A Muslim convert has told how he was ordered by an Islamic State jihadi to launch a ram or bomb attack on Oxford Street to “make them pay in blood”.

Lewis Ludlow, 27, from Rochester in Kent, who called himself the Ghost and Eagle, also recorded a pledge of allegiance to IS, saying he had nothing but “animosity and hatred”.

He plotted the attack after being stopped from travelling to the Philippines, the Old Bailey heard.

The former Royal Mail worker has pleaded guilty to preparing acts of terrorism in the UK and funding terrorism abroad.

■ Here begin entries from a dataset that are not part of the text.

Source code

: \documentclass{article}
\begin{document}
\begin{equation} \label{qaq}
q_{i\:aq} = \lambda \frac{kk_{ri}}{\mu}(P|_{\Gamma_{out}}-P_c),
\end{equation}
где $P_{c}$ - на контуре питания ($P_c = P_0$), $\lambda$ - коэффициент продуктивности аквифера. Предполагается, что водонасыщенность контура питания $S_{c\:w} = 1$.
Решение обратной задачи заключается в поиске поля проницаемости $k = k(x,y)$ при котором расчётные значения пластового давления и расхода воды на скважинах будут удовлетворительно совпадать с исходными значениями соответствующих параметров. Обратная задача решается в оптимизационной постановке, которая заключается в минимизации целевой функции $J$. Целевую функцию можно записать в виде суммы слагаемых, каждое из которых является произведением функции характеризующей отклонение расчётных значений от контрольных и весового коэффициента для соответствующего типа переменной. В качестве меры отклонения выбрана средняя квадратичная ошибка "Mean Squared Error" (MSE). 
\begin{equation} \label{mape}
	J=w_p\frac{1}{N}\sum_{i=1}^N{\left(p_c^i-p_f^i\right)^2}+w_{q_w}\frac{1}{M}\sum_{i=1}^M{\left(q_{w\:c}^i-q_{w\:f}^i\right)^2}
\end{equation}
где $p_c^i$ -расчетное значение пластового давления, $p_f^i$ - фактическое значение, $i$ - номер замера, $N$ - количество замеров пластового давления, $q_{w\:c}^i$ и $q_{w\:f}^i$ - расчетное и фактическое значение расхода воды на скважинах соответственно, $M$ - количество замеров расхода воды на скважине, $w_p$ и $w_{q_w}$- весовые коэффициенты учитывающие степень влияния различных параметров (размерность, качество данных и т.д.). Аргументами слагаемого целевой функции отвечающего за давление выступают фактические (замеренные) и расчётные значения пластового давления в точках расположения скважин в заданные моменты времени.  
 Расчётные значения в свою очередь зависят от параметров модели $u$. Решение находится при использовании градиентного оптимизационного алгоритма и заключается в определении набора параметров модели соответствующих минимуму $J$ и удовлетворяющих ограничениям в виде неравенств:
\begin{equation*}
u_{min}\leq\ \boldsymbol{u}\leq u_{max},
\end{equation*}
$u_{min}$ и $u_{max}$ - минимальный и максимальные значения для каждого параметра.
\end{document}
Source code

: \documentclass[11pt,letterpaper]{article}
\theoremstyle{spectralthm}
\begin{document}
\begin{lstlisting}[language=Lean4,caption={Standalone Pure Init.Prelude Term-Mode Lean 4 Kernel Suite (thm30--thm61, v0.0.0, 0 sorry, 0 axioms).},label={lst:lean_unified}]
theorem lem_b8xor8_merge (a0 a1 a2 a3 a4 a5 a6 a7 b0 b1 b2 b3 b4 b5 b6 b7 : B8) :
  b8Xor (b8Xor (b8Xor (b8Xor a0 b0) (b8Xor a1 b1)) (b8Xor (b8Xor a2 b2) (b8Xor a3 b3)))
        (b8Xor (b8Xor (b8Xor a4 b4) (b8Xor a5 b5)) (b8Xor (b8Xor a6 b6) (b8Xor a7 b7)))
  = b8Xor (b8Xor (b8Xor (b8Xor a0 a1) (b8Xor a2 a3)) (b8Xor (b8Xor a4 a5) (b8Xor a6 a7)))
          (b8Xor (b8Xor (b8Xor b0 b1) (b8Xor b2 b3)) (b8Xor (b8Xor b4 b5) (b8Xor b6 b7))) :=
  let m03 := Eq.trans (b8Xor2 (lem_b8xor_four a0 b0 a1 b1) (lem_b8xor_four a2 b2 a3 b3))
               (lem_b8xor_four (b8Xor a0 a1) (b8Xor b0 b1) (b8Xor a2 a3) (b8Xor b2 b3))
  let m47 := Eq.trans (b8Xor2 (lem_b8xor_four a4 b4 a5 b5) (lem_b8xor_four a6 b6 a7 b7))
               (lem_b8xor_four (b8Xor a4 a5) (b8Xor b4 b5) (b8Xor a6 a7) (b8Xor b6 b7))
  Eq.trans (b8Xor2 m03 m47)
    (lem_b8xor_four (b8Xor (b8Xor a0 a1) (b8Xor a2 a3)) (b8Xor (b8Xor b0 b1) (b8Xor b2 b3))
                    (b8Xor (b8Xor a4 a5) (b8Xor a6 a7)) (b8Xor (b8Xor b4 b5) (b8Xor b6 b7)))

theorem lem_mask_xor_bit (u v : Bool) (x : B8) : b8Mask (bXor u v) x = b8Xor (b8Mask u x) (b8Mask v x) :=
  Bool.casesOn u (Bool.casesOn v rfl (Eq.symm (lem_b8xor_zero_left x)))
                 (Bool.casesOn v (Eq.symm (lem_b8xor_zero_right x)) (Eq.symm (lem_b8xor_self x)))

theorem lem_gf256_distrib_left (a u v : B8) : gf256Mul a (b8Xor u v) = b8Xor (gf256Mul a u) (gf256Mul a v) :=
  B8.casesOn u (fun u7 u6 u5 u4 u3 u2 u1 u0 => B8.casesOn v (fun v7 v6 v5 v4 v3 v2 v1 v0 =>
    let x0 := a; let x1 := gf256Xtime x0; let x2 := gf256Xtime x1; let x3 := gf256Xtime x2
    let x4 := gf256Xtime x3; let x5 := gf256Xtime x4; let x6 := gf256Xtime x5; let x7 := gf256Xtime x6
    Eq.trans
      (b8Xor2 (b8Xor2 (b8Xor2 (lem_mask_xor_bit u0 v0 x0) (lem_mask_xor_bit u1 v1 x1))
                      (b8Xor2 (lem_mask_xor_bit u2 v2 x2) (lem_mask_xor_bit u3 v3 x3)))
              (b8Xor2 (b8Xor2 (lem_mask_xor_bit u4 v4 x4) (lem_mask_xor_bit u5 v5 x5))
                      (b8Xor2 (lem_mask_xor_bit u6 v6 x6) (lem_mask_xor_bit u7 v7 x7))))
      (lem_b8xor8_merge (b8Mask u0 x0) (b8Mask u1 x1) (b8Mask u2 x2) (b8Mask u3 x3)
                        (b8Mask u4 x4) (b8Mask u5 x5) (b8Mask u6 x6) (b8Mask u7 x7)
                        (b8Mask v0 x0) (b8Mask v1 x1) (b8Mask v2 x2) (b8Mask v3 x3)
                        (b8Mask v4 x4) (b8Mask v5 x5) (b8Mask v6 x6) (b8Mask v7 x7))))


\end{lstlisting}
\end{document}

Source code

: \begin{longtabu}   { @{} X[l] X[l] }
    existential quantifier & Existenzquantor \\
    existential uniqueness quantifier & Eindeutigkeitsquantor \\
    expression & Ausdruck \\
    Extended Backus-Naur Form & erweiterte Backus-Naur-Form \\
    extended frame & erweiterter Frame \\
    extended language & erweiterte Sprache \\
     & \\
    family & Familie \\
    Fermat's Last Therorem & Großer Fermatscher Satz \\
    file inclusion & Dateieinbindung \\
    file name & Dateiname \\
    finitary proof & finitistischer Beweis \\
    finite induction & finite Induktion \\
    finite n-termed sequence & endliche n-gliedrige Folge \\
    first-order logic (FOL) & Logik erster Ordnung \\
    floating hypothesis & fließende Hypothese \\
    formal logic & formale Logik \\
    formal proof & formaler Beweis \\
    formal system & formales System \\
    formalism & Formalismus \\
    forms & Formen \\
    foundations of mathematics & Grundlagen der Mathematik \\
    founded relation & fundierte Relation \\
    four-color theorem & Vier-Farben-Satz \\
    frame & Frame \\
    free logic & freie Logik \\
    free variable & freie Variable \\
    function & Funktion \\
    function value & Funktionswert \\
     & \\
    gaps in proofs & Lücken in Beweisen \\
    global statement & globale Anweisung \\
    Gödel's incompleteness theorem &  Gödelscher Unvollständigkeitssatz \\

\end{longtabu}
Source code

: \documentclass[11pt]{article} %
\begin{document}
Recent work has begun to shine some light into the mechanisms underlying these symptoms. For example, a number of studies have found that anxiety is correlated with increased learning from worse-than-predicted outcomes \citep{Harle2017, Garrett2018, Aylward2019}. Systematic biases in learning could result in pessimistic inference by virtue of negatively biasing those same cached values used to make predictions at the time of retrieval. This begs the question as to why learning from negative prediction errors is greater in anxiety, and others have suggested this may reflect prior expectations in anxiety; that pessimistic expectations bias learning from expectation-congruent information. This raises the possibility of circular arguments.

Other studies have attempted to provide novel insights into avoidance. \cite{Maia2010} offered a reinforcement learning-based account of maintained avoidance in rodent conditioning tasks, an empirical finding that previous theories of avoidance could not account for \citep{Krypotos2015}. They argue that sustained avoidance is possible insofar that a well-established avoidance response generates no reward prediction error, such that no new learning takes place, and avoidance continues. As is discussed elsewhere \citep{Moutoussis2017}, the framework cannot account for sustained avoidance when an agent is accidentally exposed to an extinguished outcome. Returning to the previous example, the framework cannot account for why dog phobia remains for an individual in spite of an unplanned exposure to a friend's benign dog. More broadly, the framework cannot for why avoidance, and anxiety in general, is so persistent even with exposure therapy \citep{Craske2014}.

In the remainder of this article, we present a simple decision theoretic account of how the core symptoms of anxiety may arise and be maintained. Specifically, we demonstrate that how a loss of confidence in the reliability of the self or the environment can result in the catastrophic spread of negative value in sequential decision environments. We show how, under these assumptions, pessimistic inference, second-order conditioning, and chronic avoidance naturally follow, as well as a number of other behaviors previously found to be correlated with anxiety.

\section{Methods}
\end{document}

He had 16 meetings and a phone call with officer who were part of the Prevent programme who were attempting to change his ways over six months before his arrest last April.

Ludlow said he wanted to travel to the Philippines in February last year to find a wife and start a “new life” but kept his plans a secret from his Prevent mentor.

When he was stopped at the airport, he felt “bitter” and “heartbroken”.

The defendant, who has autism, went on to describe how his IS-supporting friend Abu Yaqeen gradually talked him into plotting an attack in Britain.

Later, Yaqeen told him he had to “kill” people during a chat on an encrypted app, he said.

“He said to me, ‘Don’t you want to die a martyr? They deserve it’.” Ludlow said.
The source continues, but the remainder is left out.